Find the word "label" in the listing; pull out each line holding it.
:: Data excerpts
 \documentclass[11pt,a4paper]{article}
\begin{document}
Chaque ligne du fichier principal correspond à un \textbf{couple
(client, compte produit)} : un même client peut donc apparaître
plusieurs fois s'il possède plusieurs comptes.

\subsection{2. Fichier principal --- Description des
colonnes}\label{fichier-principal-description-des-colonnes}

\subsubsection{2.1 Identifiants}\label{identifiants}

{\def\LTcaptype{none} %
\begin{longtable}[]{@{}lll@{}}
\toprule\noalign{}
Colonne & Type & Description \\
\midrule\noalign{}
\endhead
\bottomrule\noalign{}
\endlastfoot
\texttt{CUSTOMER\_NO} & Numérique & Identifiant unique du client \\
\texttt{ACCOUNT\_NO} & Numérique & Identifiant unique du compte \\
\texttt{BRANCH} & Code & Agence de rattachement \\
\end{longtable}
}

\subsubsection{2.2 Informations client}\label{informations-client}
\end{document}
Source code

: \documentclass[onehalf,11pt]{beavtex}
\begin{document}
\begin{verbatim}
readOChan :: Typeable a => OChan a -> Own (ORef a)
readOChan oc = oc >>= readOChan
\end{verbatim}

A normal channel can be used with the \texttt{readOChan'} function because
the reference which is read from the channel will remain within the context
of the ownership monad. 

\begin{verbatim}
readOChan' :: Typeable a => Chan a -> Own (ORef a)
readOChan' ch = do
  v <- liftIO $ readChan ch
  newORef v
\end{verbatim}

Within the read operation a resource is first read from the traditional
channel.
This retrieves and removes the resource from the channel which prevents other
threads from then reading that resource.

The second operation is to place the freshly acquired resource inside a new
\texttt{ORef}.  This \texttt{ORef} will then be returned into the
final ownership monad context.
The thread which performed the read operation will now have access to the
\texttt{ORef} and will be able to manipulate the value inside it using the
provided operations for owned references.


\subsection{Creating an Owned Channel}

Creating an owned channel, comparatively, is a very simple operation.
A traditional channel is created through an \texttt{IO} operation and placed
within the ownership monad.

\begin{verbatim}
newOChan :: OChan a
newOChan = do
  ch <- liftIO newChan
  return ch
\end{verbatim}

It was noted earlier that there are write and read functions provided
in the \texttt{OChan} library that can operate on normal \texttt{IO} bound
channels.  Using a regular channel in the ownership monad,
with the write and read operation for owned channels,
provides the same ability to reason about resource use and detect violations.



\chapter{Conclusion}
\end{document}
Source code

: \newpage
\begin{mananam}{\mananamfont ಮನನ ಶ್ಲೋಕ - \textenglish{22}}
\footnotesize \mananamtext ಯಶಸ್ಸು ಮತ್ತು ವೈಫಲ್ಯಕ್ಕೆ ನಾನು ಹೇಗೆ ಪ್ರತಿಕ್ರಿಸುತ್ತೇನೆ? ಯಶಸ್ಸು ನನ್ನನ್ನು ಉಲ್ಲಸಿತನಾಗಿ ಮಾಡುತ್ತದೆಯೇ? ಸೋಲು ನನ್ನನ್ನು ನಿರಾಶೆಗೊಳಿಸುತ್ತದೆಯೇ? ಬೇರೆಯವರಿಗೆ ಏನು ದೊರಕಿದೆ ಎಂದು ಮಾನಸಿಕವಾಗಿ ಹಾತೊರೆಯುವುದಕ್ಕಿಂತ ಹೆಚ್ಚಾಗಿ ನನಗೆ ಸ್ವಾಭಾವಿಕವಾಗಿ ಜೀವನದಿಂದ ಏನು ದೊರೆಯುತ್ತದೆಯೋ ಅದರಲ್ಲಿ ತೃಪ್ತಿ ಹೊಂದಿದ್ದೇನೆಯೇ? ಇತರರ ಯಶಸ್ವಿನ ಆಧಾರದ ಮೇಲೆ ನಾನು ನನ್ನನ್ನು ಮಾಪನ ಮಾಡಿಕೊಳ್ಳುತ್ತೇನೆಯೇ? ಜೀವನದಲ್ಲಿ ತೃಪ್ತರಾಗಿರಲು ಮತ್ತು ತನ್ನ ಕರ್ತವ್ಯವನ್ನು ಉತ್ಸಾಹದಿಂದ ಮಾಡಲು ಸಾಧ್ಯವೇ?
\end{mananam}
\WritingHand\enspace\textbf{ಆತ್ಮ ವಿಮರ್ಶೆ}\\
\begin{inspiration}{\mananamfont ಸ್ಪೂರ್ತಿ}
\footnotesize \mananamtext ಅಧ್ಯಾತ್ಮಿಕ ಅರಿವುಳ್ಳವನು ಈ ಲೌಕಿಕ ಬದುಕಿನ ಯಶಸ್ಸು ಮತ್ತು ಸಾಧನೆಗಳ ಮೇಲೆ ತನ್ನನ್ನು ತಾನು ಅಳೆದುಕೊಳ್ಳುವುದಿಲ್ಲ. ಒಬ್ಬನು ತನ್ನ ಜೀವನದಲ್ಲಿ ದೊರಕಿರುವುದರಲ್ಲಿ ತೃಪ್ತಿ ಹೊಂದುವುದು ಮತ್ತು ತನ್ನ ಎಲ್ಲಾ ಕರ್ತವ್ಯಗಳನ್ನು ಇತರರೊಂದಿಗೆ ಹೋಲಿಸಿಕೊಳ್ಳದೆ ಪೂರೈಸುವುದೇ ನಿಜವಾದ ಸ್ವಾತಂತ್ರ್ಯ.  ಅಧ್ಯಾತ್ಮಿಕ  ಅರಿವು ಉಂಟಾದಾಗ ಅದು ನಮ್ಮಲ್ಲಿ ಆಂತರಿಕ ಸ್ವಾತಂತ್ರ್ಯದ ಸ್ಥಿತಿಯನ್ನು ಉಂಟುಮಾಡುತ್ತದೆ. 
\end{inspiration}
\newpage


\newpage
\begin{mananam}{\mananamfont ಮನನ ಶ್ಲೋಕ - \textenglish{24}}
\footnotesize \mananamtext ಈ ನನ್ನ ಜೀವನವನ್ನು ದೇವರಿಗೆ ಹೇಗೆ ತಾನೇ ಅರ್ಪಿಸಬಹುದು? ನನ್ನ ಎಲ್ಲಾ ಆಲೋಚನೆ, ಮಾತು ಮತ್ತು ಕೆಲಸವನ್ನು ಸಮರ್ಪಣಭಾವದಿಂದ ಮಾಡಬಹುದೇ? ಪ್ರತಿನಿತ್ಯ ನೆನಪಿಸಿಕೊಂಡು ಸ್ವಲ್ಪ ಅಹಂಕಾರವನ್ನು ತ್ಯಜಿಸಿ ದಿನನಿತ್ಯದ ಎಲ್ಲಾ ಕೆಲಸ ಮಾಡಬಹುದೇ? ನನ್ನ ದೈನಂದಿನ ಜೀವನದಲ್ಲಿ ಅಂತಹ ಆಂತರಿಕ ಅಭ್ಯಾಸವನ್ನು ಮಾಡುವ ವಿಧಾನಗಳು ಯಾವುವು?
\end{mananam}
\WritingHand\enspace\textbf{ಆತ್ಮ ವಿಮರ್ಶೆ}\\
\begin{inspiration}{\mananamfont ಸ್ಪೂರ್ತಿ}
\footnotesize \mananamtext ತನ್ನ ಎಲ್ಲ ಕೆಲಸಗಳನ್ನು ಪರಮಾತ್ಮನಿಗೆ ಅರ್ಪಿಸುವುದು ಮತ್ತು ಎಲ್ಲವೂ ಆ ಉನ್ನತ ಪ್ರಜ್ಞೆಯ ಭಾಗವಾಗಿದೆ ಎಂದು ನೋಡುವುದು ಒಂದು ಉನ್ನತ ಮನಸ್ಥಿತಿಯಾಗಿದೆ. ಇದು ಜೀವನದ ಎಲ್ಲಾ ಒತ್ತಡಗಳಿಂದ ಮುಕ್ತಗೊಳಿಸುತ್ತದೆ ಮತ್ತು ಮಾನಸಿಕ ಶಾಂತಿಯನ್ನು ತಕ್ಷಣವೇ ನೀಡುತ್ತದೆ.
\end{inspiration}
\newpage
::::
§ Solution for this task
colonnes}\label{fichier-principal-description-des-colonnes}
\subsubsection{2.1 Identifiants}\label{identifiants}
\subsubsection{2.2 Informations client}\label{informations-client}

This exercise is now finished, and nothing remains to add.